**DIRECTIONS:**
Begin at the top of the records and copy each line exactly. The line containing "f$ for some" is the last one to include.

═════ INPUT DATA

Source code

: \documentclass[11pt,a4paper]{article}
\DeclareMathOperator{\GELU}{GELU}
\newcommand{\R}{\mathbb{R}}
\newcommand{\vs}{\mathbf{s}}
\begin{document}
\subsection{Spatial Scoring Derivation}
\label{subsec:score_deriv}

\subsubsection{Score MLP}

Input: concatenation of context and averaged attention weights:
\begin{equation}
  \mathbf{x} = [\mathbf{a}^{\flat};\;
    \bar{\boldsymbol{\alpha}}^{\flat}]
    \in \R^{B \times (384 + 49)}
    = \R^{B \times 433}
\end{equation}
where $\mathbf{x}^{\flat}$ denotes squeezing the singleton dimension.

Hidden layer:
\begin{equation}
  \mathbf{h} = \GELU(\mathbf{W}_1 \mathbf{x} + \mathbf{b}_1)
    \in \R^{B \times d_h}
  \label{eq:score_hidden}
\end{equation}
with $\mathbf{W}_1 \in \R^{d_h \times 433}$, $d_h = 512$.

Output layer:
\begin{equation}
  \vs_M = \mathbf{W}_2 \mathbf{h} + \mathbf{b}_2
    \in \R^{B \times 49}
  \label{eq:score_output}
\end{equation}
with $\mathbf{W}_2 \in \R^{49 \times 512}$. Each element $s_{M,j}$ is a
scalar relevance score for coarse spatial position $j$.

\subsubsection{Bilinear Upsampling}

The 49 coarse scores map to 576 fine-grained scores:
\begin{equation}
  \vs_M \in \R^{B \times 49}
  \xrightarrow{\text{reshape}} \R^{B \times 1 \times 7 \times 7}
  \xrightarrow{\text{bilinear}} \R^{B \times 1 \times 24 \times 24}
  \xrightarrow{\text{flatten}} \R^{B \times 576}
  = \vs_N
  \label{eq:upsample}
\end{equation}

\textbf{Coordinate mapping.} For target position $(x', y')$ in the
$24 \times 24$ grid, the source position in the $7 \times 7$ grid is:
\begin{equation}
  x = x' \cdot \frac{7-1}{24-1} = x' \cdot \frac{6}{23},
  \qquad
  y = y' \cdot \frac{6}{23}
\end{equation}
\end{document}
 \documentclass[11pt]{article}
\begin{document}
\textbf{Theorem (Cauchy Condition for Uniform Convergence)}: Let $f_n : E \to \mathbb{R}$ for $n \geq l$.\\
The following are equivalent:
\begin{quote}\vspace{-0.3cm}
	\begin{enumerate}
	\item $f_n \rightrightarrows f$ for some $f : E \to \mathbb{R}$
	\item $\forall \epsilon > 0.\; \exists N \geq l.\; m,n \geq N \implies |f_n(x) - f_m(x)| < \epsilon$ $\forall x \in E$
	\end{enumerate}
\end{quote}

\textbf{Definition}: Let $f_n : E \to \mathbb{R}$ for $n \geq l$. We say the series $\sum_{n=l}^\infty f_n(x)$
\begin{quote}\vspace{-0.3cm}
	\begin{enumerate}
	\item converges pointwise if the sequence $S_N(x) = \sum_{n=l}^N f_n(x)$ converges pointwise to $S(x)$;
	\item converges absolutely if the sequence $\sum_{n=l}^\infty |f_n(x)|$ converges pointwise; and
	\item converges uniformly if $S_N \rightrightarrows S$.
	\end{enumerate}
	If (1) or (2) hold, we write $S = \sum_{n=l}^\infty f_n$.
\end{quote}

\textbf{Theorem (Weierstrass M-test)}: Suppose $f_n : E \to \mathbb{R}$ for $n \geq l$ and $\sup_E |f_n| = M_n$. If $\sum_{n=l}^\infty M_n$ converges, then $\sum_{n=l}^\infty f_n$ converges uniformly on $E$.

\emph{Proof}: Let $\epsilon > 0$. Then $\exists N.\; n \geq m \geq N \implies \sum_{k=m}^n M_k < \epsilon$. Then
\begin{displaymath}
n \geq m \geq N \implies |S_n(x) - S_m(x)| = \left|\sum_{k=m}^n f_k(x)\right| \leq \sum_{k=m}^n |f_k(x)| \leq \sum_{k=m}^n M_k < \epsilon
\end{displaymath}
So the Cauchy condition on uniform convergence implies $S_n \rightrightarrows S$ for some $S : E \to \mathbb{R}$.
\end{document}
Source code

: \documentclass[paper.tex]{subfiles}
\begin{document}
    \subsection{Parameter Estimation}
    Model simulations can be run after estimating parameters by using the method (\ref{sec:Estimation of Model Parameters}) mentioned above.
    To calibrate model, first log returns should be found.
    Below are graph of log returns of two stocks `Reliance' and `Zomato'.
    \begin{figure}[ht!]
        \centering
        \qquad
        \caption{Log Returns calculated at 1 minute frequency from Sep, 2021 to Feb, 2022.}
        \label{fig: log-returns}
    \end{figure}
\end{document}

══════════

**RESPONSE:**
Source code

: \documentclass[11pt,a4paper]{article}
\DeclareMathOperator{\GELU}{GELU}
\newcommand{\R}{\mathbb{R}}
\newcommand{\vs}{\mathbf{s}}
\begin{document}
\subsection{Spatial Scoring Derivation}
\label{subsec:score_deriv}

\subsubsection{Score MLP}

Input: concatenation of context and averaged attention weights:
\begin{equation}
  \mathbf{x} = [\mathbf{a}^{\flat};\;
    \bar{\boldsymbol{\alpha}}^{\flat}]
    \in \R^{B \times (384 + 49)}
    = \R^{B \times 433}
\end{equation}
where $\mathbf{x}^{\flat}$ denotes squeezing the singleton dimension.

Hidden layer:
\begin{equation}
  \mathbf{h} = \GELU(\mathbf{W}_1 \mathbf{x} + \mathbf{b}_1)
    \in \R^{B \times d_h}
  \label{eq:score_hidden}
\end{equation}
with $\mathbf{W}_1 \in \R^{d_h \times 433}$, $d_h = 512$.

Output layer:
\begin{equation}
  \vs_M = \mathbf{W}_2 \mathbf{h} + \mathbf{b}_2
    \in \R^{B \times 49}
  \label{eq:score_output}
\end{equation}
with $\mathbf{W}_2 \in \R^{49 \times 512}$. Each element $s_{M,j}$ is a
scalar relevance score for coarse spatial position $j$.

\subsubsection{Bilinear Upsampling}

The 49 coarse scores map to 576 fine-grained scores:
\begin{equation}
  \vs_M \in \R^{B \times 49}
  \xrightarrow{\text{reshape}} \R^{B \times 1 \times 7 \times 7}
  \xrightarrow{\text{bilinear}} \R^{B \times 1 \times 24 \times 24}
  \xrightarrow{\text{flatten}} \R^{B \times 576}
  = \vs_N
  \label{eq:upsample}
\end{equation}

\textbf{Coordinate mapping.} For target position $(x', y')$ in the
$24 \times 24$ grid, the source position in the $7 \times 7$ grid is:
\begin{equation}
  x = x' \cdot \frac{7-1}{24-1} = x' \cdot \frac{6}{23},
  \qquad
  y = y' \cdot \frac{6}{23}
\end{equation}
\end{document}
 \documentclass[11pt]{article}
\begin{document}
\textbf{Theorem (Cauchy Condition for Uniform Convergence)}: Let $f_n : E \to \mathbb{R}$ for $n \geq l$.\\
The following are equivalent:
\begin{quote}\vspace{-0.3cm}
	\begin{enumerate}
	\item $f_n \rightrightarrows f$ for some $f : E \to \mathbb{R}$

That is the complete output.